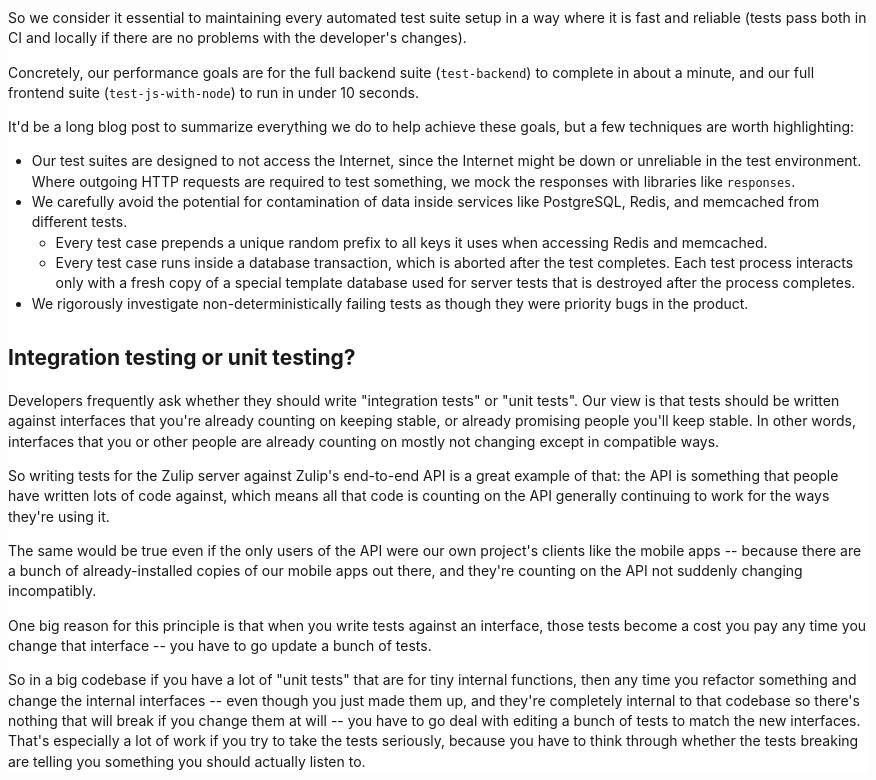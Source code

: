 So we consider it essential to maintaining every automated test suite
setup in a way where it is fast and reliable (tests pass both in CI
and locally if there are no problems with the developer's changes).

Concretely, our performance goals are for the full backend suite
(`test-backend`) to complete in about a minute, and our full frontend
suite (`test-js-with-node`) to run in under 10 seconds.

It'd be a long blog post to summarize everything we do to help achieve
these goals, but a few techniques are worth highlighting:

- Our test suites are designed to not access the Internet, since the
  Internet might be down or unreliable in the test environment. Where
  outgoing HTTP requests are required to test something, we mock the
  responses with libraries like `responses`.
- We carefully avoid the potential for contamination of data inside
  services like PostgreSQL, Redis, and memcached from different tests.
  - Every test case prepends a unique random prefix to all keys it
    uses when accessing Redis and memcached.
  - Every test case runs inside a database transaction, which is
    aborted after the test completes. Each test process interacts
    only with a fresh copy of a special template database used for
    server tests that is destroyed after the process completes.
- We rigorously investigate non-deterministically failing tests as though
  they were priority bugs in the product.

## Integration testing or unit testing?

Developers frequently ask whether they should write "integration
tests" or "unit tests". Our view is that tests should be written
against interfaces that you're already counting on keeping stable, or
already promising people you'll keep stable. In other words,
interfaces that you or other people are already counting on mostly not
changing except in compatible ways.

So writing tests for the Zulip server against Zulip's end-to-end API
is a great example of that: the API is something that people have
written lots of code against, which means all that code is counting on
the API generally continuing to work for the ways they're using it.

The same would be true even if the only users of the API were our own
project's clients like the mobile apps -- because there are a bunch of
already-installed copies of our mobile apps out there, and they're
counting on the API not suddenly changing incompatibly.

One big reason for this principle is that when you write tests against
an interface, those tests become a cost you pay any time you change
that interface -- you have to go update a bunch of tests.

So in a big codebase if you have a lot of "unit tests" that are for
tiny internal functions, then any time you refactor something and
change the internal interfaces -- even though you just made them up,
and they're completely internal to that codebase so there's nothing
that will break if you change them at will -- you have to go deal with
editing a bunch of tests to match the new interfaces. That's
especially a lot of work if you try to take the tests seriously,
because you have to think through whether the tests breaking are
telling you something you should actually listen to.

**********

-- ACTIVITY --
In the listing above, find the line with "they were priority bugs in the product." and the line with "that interface -- you"; set down exactly those two lines and every line between them, nothing more.

-- WORKED SOLUTION --
  they were priority bugs in the product.

## Integration testing or unit testing?

Developers frequently ask whether they should write "integration
tests" or "unit tests". Our view is that tests should be written
against interfaces that you're already counting on keeping stable, or
already promising people you'll keep stable. In other words,
interfaces that you or other people are already counting on mostly not
changing except in compatible ways.

So writing tests for the Zulip server against Zulip's end-to-end API
is a great example of that: the API is something that people have
written lots of code against, which means all that code is counting on
the API generally continuing to work for the ways they're using it.

The same would be true even if the only users of the API were our own
project's clients like the mobile apps -- because there are a bunch of
already-installed copies of our mobile apps out there, and they're
counting on the API not suddenly changing incompatibly.

One big reason for this principle is that when you write tests against
an interface, those tests become a cost you pay any time you change
that interface -- you have to go update a bunch of tests.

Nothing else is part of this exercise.